Building from scratch an agentless inventory system for Linux servers is a very time-consuming task. To have precise information about your server’s inventory, Ansible comes to be very handy, especially if you are restricted to install an agent on the servers. However, there are some pieces of information that the Ansible’s inventory mechanism cannot retrieve from the default inventory. In this case, a Playbook needs to be created to retrieve those pieces of information. Examples are VMware tool and other application versions which you might want to include in your inventory system. Since Ansible makes it easy to create JSON files, this can be easily manipulated for other interesting tasks, say an HTML static page. I would recommend Ansible-CMDB which is very handy for such conversion. The Ansible-CMDB allows you to create a pure HTML file based on the JSON file that was generated by Ansible. Ansible-CMDB is another amazing tool created by Ferry Boender.


Photo credits: Ansible.com
Photo credits: Ansible.com

Let’s have a look how the agentless servers inventory with Ansible and Ansible-CMDB works. It’s important to understand the prerequisites needed before installing Ansible. There are other articles which I published on Ansible:

Ansible Basics and Pre-requisites

1. In this article, you will get an overview of what Ansible inventory is capable of. Start by gathering the information that you will need for your inventory system. The goal is to make a plan first.

2. As explained in the article Getting started with Ansible deployment, you have to define a group and record the name of your servers(which can be resolved through the host file or DNS server) or IP’s. Let’s assume that the name of the group is “test“.

3. Launch the following command to see a JSON output which will describe the inventory of the machine. As you may notice that Ansible had fetched all the data.


Ansible -m setup test

4. You can also append the output to a specific directory for future use with Ansible-cmdb.
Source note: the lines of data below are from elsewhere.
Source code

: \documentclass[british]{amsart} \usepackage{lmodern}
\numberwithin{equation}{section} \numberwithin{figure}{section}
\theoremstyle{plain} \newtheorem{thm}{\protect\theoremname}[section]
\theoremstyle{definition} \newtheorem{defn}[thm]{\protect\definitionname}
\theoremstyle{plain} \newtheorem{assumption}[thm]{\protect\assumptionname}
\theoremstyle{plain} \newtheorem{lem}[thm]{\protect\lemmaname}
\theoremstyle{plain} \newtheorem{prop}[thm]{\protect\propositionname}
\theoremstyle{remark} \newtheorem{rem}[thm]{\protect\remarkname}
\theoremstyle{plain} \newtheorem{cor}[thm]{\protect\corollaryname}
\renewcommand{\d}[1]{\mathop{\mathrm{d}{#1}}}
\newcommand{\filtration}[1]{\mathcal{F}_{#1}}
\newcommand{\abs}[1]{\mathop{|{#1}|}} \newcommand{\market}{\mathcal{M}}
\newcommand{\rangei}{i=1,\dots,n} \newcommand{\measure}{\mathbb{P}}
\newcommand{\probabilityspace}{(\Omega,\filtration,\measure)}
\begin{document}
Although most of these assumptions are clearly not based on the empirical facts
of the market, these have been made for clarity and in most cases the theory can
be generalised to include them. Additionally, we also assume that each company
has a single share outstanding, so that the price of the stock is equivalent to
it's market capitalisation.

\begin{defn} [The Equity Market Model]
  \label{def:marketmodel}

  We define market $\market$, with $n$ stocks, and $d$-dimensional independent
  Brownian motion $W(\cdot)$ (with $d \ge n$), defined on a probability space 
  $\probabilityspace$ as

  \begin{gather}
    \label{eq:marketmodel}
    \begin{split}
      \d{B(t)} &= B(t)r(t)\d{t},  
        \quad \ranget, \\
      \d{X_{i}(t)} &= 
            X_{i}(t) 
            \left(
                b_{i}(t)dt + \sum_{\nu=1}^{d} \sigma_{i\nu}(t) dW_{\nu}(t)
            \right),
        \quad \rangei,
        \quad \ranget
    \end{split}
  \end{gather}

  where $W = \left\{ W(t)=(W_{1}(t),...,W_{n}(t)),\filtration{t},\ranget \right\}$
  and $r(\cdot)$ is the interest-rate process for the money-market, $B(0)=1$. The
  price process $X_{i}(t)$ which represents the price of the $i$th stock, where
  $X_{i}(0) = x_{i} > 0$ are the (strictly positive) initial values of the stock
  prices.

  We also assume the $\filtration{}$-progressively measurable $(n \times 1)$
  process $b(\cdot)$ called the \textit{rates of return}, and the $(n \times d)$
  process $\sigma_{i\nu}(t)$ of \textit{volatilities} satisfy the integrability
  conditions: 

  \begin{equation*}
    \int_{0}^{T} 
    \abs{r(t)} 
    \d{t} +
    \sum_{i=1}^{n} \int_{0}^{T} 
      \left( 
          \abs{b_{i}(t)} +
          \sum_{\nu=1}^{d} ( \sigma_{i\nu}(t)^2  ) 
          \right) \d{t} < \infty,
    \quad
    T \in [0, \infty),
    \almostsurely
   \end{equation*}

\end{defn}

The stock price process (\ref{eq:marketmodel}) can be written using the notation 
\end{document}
I would advise creating a specific directory (I created /home/Ansible-Workdesk) to prevent confusion where the file is appended.
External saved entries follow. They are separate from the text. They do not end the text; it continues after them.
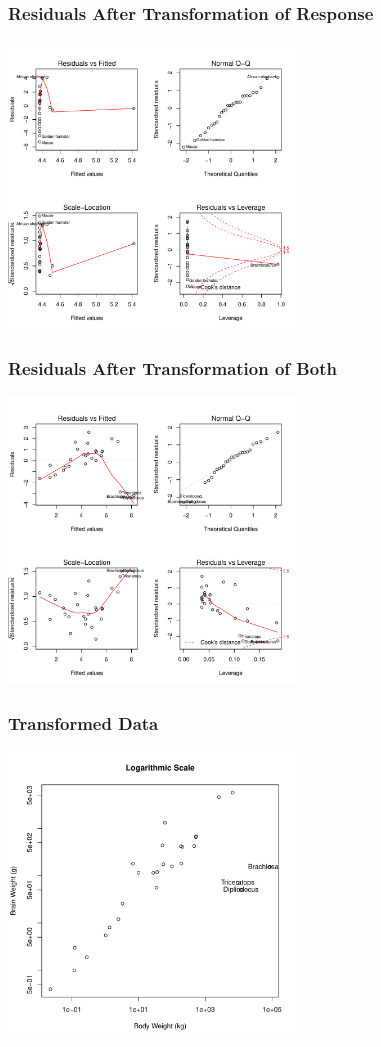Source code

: \documentclass[handout]{beamer}
\begin{document}
  \begin{frame}
    \frametitle{ Residuals After Transformation of Response}

\centerline{\includegraphics[height=3in]{brain-resid-logY}}

  \end{frame}
  \begin{frame}
    \frametitle{ Residuals After Transformation of Both}

\centerline{\includegraphics[height=3in]{brains-tran}}

  \end{frame}

 \begin{frame}
    \frametitle{ Transformed Data}

\centerline{\includegraphics[height=3in]{brain-log}}

  \end{frame}
\end{document}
Ansible-m setup --tree out/ test

5. At this point, you will have several files created in a tree format, i.e; specific file with the name of the server containing JSON information about the servers inventory.

Getting Hands-on with Ansible-cmdb

6. Now, you will have to install Ansible-cmdb which is pretty fast and easy. Do make sure that you follow all the requirements before installation:

git clone https://github.com/fboender/ansible-cmdb
cd ansible-cmdb && make install

7. To convert the JSON files into HTML, use the following command:

ansible-cmdb -t html_fancy_split out/

8. You should notice a directory called “cmdb” which contain some HTML files. Open the index.html and view your server inventory system.
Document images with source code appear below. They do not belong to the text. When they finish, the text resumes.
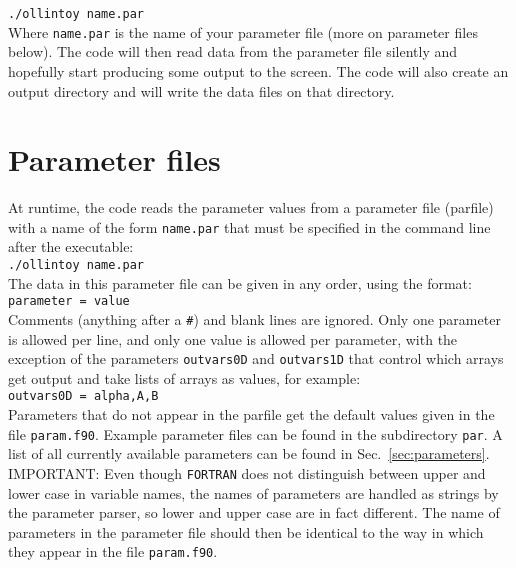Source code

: \documentclass[12pt]{article}
\begin{document}
\texttt{./ollintoy name.par} \\

Where \texttt{name.par} is the name of your parameter file (more on
parameter files below).  The code will then read data from the
parameter file silently and hopefully start producing some output to
the screen. The code will also create an output directory and will
write the data files on that directory.



\section{Parameter files}
\label{sec:parfiles}

At runtime, the code reads the parameter values from a parameter file
(parfile) with a name of the form \texttt{name.par} that must be
specified in the command line after the executable: \\

\texttt{./ollintoy  name.par} \\

The data in this parameter file can be given in any order, using the
format: \\

\texttt{parameter = value} \\

Comments (anything after a \texttt{\#}) and blank lines are ignored.
Only one parameter is allowed per line, and only one value is allowed
per parameter, with the exception of the parameters \texttt{outvars0D}
and \texttt{outvars1D} that control which arrays get output and take
lists of arrays as values, for example: \\

\texttt{outvars0D = alpha,A,B} \\

Parameters that do not appear in the parfile get the default values
given in the file \texttt{param.f90}.  Example parameter files can be found
in the subdirectory \texttt{par}.  A list of all currently available parameters
can be found in Sec.~\ref{sec:parameters}. \\

IMPORTANT: Even though \texttt{FORTRAN} does not distinguish between
upper and lower case in variable names, the names of parameters are
handled as strings by the parameter parser, so lower and upper case
are in fact different.  The name of parameters in the parameter file
should then be identical to the way in which they appear in the file
\texttt{param.f90}. \\
\end{document}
Tweaking the default template

9. As mentioned previously, there is some information which is not available by default on the index.html template. You can tweak the /usr/local/lib/ansible-cmdb/ansiblecmdb/data/tpl/html_fancy_defs.html page and add more content, for example, ‘uptime‘ of the servers. To make the “Uptime” column visible, add the following line in the “Column definitions” section:


{"title": "Uptime",        "id": "uptime",        "func": col_uptime,         "sType": "string", "visible": True},

Also, add the following lines in the “Column functions” section :

<%def name="col_uptime(host, **kwargs)">
${jsonxs(host, 'ansible_facts.uptime', default='')}
</%def>

Whatever comes after the dot just after ansible_fact.<xxx> is the parent value in the JSON file. Repeat step 7. Here is how the end result looks like.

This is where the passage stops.